=== WHAT TO PRODUCE ===
From the listing below, copy each line that holds "good".

=== RECORDS PROVIDED ===
══════════

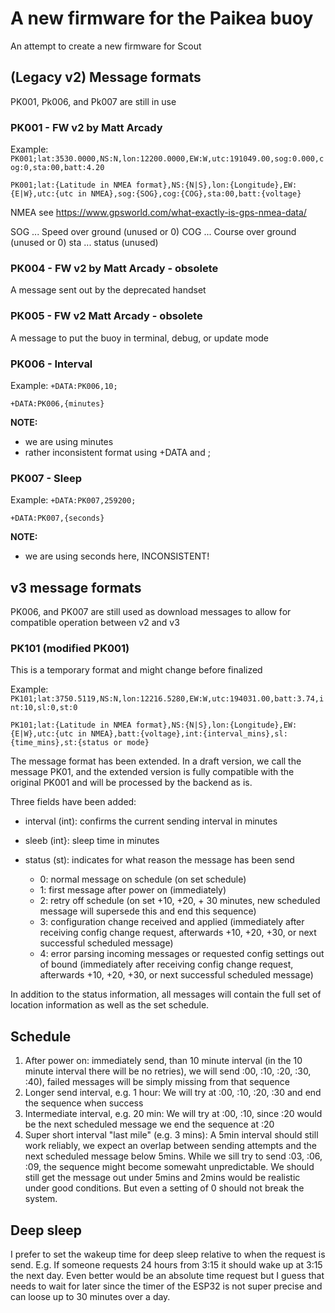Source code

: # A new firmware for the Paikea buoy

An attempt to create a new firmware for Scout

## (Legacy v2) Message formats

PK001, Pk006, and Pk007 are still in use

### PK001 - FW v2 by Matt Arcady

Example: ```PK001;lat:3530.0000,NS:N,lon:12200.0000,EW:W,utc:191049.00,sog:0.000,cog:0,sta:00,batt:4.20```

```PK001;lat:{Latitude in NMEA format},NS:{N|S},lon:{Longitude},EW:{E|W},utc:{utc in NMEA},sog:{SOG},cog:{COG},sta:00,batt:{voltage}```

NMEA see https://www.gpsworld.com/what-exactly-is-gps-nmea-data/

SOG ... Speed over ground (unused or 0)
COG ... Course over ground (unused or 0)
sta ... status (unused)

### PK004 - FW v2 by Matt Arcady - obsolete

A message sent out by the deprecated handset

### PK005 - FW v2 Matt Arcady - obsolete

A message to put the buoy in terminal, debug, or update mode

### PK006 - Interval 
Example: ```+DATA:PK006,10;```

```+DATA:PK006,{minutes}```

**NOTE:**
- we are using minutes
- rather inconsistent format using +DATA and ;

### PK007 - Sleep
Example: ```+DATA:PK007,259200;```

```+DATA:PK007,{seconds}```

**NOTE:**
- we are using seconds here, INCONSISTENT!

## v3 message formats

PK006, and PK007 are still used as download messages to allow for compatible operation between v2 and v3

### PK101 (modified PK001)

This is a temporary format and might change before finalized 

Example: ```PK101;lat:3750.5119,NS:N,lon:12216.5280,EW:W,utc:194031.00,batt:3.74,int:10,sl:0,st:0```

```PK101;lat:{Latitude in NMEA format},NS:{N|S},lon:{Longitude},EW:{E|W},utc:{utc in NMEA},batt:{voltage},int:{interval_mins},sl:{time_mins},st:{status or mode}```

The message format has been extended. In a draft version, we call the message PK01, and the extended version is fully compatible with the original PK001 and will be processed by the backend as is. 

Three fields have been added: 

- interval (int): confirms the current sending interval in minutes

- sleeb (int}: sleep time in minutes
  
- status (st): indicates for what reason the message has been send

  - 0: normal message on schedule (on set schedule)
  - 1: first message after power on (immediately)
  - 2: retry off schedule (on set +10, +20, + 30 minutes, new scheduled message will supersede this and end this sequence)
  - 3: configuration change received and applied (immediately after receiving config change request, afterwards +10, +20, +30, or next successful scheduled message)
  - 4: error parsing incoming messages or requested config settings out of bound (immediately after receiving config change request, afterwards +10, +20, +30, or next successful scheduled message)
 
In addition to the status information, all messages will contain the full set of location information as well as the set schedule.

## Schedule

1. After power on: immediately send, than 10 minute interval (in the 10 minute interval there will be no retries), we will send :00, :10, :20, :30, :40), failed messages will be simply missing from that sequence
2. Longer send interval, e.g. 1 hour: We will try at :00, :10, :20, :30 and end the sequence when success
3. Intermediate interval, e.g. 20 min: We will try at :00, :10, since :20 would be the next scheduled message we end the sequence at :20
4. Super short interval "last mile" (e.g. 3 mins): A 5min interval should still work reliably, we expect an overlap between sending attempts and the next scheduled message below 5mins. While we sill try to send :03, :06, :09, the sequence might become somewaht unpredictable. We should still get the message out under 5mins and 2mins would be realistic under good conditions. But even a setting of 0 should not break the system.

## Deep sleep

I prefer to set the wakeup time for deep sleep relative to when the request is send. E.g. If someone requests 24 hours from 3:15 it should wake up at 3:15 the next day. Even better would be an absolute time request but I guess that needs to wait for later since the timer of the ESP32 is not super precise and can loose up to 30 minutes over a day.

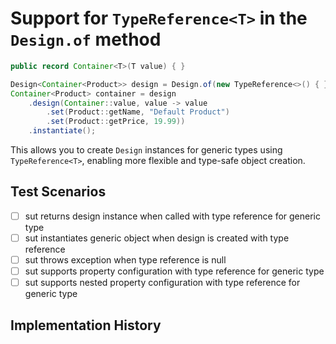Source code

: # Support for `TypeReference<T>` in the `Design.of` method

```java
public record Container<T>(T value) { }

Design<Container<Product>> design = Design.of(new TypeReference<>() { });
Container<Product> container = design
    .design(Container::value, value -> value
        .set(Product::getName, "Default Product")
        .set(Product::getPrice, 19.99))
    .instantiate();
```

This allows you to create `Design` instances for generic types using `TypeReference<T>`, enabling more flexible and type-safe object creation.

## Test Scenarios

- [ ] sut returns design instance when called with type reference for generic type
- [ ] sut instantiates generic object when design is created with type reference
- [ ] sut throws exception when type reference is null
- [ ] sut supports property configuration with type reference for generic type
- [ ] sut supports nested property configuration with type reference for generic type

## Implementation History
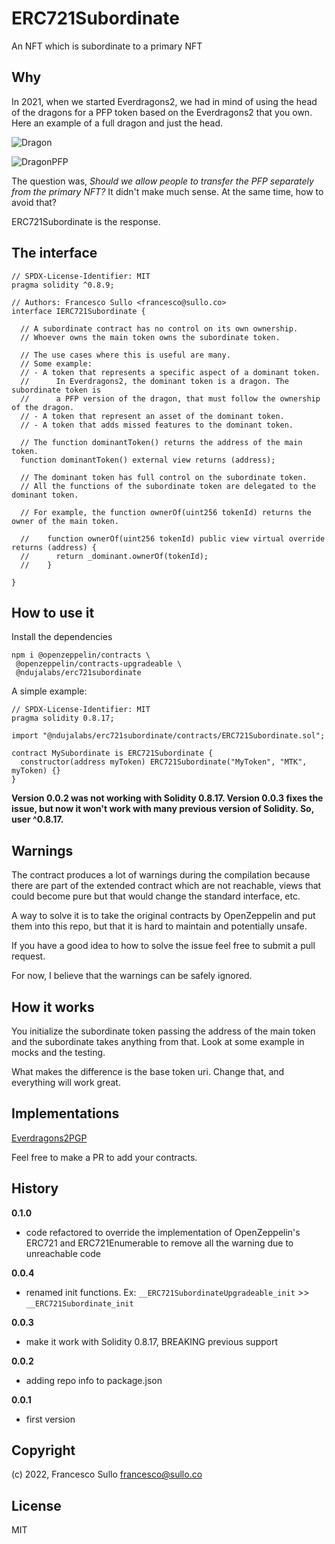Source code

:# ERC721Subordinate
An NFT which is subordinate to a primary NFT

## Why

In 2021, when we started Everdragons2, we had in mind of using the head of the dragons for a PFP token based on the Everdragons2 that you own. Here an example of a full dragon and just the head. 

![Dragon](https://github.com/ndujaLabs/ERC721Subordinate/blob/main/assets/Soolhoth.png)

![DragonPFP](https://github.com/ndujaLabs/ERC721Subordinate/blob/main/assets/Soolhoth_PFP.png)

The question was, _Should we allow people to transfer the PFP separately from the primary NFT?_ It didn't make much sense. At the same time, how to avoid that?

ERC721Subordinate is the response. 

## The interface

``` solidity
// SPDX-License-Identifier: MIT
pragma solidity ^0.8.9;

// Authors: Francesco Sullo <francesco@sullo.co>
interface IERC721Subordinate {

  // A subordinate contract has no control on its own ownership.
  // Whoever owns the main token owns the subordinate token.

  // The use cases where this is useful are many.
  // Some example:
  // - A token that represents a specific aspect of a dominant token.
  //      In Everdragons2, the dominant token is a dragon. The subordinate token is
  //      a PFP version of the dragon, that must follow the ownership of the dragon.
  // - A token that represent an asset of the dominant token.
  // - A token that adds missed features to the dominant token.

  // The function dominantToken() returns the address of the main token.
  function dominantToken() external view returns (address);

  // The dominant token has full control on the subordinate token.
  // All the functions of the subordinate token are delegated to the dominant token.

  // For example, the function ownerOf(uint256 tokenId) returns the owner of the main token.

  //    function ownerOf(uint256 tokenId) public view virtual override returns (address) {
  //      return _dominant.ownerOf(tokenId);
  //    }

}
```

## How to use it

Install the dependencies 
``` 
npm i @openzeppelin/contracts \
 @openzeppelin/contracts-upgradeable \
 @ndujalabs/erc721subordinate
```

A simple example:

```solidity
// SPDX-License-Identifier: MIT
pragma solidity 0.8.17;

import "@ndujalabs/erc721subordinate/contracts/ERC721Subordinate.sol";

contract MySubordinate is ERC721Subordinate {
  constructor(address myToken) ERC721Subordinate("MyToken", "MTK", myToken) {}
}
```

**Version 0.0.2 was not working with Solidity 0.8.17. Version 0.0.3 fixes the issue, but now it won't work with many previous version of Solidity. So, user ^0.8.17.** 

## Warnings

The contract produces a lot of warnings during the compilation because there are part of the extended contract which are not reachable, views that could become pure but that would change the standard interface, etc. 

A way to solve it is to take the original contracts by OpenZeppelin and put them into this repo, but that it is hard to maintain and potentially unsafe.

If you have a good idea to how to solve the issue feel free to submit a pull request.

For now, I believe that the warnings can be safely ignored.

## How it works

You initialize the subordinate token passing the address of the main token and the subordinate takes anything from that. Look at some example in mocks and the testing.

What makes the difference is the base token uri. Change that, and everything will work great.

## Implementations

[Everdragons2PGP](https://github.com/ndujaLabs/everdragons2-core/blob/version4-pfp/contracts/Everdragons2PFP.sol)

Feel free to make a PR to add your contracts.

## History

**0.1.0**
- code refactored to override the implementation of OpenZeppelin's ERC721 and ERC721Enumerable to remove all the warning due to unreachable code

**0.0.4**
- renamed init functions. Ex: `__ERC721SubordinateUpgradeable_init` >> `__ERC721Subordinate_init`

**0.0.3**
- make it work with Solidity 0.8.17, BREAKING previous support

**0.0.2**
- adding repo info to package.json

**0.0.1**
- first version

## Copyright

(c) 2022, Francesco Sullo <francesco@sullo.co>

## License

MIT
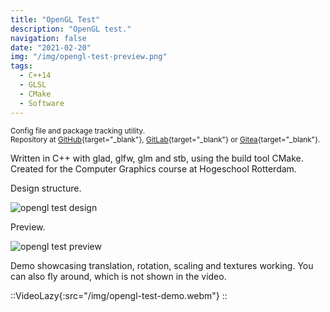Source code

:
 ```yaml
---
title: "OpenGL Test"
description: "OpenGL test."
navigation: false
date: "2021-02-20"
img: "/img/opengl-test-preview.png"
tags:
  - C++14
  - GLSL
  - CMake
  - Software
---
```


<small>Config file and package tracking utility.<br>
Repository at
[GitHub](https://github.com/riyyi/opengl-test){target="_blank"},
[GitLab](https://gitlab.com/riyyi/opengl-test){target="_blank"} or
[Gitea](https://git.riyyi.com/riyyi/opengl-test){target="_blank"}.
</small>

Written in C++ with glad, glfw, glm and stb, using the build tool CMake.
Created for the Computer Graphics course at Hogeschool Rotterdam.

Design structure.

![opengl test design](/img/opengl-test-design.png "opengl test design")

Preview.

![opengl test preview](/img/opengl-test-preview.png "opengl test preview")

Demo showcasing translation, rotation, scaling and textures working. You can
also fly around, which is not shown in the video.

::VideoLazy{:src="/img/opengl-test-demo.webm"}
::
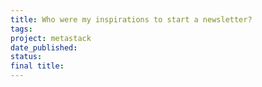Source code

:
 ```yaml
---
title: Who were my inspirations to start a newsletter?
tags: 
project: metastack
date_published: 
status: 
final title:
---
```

══════════

=== ANSWER TO THIS PROBLEM ===
4. Super short interval "last mile" (e.g. 3 mins): A 5min interval should still work reliably, we expect an overlap between sending attempts and the next scheduled message below 5mins. While we sill try to send :03, :06, :09, the sequence might become somewaht unpredictable. We should still get the message out under 5mins and 2mins would be realistic under good conditions. But even a setting of 0 should not break the system.
If you have a good idea to how to solve the issue feel free to submit a pull request.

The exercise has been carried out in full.